Por isso, não é só no Brasil que a empresa atua. Em julho, Litul Baruah, especialista em Programas e Análises do Instituto C&A na Índia, esteve pela primeira vez no País. A ideia é replicar lá o que funciona aqui. Para o executivo, o maior desafio é fazer os pequenos cotonicultores entenderem a sua importância na indústria têxtil. “Os produtores não sabem o quão grande e fundamental eles são, justamente porque se tratam de pequenas propriedades”, destaca Baruah. Além de Brasil e Índia, o programa da C&A está presente na China, no Paquistão e na Tanzânia. É a onda do algodão sustentável ganhando força mundo afora.

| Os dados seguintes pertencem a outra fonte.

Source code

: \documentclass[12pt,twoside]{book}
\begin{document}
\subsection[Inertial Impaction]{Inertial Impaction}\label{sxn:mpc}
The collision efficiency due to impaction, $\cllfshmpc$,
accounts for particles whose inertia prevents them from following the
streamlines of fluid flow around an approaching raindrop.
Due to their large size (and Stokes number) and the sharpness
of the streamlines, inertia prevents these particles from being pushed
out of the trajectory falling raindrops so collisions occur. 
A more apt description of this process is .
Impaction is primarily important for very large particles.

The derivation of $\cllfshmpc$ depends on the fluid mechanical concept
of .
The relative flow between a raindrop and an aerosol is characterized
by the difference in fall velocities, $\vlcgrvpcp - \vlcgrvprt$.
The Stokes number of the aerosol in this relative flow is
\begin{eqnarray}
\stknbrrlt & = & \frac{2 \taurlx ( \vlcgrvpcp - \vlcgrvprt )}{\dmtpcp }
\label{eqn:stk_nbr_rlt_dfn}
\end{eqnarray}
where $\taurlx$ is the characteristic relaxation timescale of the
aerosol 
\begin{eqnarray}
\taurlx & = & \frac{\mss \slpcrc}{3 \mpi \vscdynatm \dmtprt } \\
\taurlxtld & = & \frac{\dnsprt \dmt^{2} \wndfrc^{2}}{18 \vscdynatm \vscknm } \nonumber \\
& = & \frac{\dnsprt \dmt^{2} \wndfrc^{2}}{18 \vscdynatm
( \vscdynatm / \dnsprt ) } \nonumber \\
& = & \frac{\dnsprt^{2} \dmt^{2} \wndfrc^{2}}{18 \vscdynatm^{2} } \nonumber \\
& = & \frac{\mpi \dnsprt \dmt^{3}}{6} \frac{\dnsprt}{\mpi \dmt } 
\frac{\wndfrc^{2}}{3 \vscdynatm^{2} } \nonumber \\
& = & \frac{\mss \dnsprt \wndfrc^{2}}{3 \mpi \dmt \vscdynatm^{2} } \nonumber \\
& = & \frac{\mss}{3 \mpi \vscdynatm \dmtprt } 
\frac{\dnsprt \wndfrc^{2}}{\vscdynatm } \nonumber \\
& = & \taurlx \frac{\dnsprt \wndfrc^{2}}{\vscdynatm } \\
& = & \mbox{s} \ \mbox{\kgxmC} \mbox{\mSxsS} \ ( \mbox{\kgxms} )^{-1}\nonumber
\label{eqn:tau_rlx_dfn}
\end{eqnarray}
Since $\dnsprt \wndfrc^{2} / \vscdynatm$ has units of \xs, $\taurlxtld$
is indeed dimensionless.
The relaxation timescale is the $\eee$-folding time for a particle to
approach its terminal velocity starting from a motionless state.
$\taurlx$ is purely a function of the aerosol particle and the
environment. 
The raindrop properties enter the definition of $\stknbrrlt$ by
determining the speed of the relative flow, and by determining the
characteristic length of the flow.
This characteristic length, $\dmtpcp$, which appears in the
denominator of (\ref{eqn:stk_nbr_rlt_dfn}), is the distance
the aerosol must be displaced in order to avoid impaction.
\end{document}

Carvalho é um dos assistidos pelo Centro de Pesquisa e Assessoria Esplar, uma Organização Não Governamental (ONG). Entre os apoiadores do projeto, estão o Instituto C&A – que pertence à rede global de vestuário – e empresas como a Vert Shoes e a Justa Trama Fibra Ecológica, além de ONGs como a Articulação Nacional de Agroecologia e a We World. Em termos de impacto socioambiental, o projeto do Esplar muda a vida nas comunidades onde está inserido porque eleva a qualidade da agricultura familiar e gera mais lucros ao produtor. O Relatório do Mercado de Algodão Orgânico de 2018 (OCMR, na sigla em inglês), da Textile Exchange, entidade com sede no Texas (EUA) e que reúne iniciativas da indústria do setor de 25 países, mostra que o preço pago pelo quilo da fibra orgânica no Brasil tem variado entre US$ 1,80 e US$ 3. Na comparação com o algodão convencional, o Centro de Estudos Avançados em Economia Aplicada (Cepea) indicava, em janeiro, o preço de US$ 1,80 o quilo. A produção mundial da fibra orgânica é de 117,5 mil toneladas.